NTSB investigators either traveled in support of this investigation or conducted a significant amount of investigative work without any travel, and used data obtained from various sources to prepare this aircraft accident report.

The pilot received two predeparture weather briefings, both of which reported that snow showers were expected over most of the state. During the second briefing, the pilot was advised that adverse weather conditions, including mountain obscuration, moderate icing, moderate turbulence, and low-level wind shear, existed throughout the planned route of flight. The pilot still decided to depart. As the airplane neared its destination, the approach controller issued the pilot vectors to the final instrument landing system approach course. The approach controller subsequently saw that the airplane was at 6,900 feet mean sea level (msl), which was 300 feet below the minimum vectoring altitude for the approach (7,200 feet msl). The approach controller issued the pilot a low altitude alert, and the pilot climbed the airplane back to the minimum vectoring altitude of 7,200 feet msl. About 1 minute after the approach controller transferred control of the flight over to the tower air traffic controller, the controller saw that the airplane was about 1/4 mile right of the inbound approach course. The controller then issued the pilot missed approach instructions, advising him to fly the runway heading and to climb and maintain 8,000 feet msl. The tower controller then transferred the pilot back to the approach controller, who advised the pilot that the runway visual range had decreased below that required for the approach. The pilot then elected to be vectored back to the final approach course to hold on the localizer until the weather improved.

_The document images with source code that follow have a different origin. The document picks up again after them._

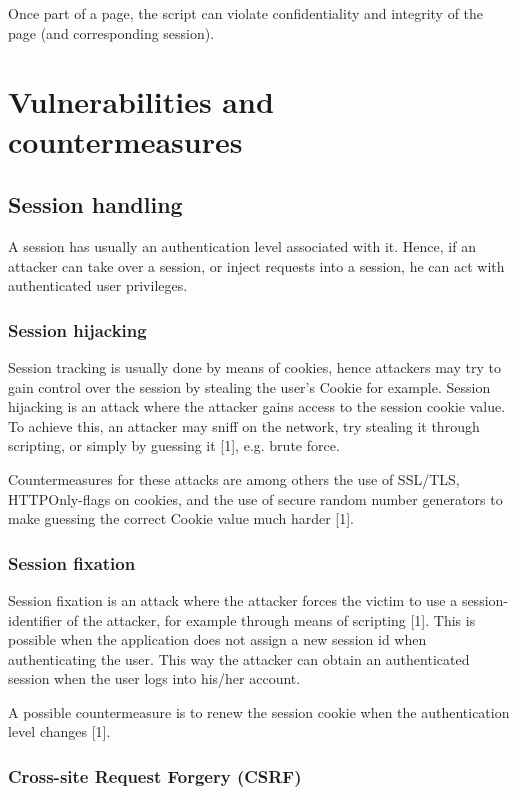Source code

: Once part of a page, the script can violate confidentiality and integrity of the page (and corresponding session).



\section{Vulnerabilities and countermeasures}

\subsection{Session handling}

A session has usually an authentication level associated with it. Hence, if an attacker can take over a session, or inject requests into a session, he can act with authenticated user privileges.


\subsubsection{Session hijacking}

Session tracking is usually done by means of cookies, hence attackers may try to gain control over the session by stealing the user's Cookie for example. Session hijacking is an attack where the attacker gains access to the session cookie value. To achieve this, an attacker may sniff on the network, try stealing it through scripting, or simply by guessing it [1], e.g. brute force.

Countermeasures for these attacks are among others the use of SSL/TLS, HTTPOnly-flags on cookies, and the use of secure random number generators to make guessing the correct Cookie value much harder [1].


\subsubsection{Session fixation}

Session fixation is an attack where the attacker forces the victim to use a session-identifier of the attacker, for example through means of scripting [1]. This is possible when the application does not assign a new session id when authenticating the user. This way the attacker can obtain an authenticated session when the user logs into his/her account.

A possible countermeasure is to renew the session cookie when the authentication level changes [1].


\subsubsection{Cross-site Request Forgery (CSRF)}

While he was issuing the pilot vectors to the localizer, the approach controller observed the airplane flying an inappropriate heading. After he advised the pilot of the irregularity, the approach controller issued a revised heading toward the localizer. The approach controller observed the airplane begin the right turn toward the assigned heading, and shortly thereafter, observed that the airplane was 1,200 feet below its assigned altitude. The approach controller issued the pilot another low altitude alert. There were no further radio communications with the pilot. The airplane impacted terrain about 8 nautical miles northeast of the airport, slightly left of the missed approach course, in a left-wing-low, steep nose-down attitude.

About 2 minutes before the accident, the destination airport reported 1/2-mile visibility in moderate snow and freezing fog, with scattered clouds at 800 feet above ground level (agl) and an overcast cloud layer at 1,300 feet agl. Postaccident review of the weather conditions in the area at the time of the accident indicated that the pilot was operating in instrument meteorological conditions and that conditions were favorable for structural icing at a moderate to severe level. Postaccident examination revealed no evidence of preaccident mechanical malfunctions or failures that would have precluded normal operation. Based on the weather conditions that the pilot encountered while maneuvering near the destination airport, it is likely that the pilot failed to maintain adequate airspeed due to structural icing, which resulted in a loss of airplane control and subsequent impact with terrain.

The National Transportation Safety Board determines the probable cause(s) of this accident to be:

The pilot's failure to maintain airspeed and airplane control while maneuvering in low visibility and icing conditions.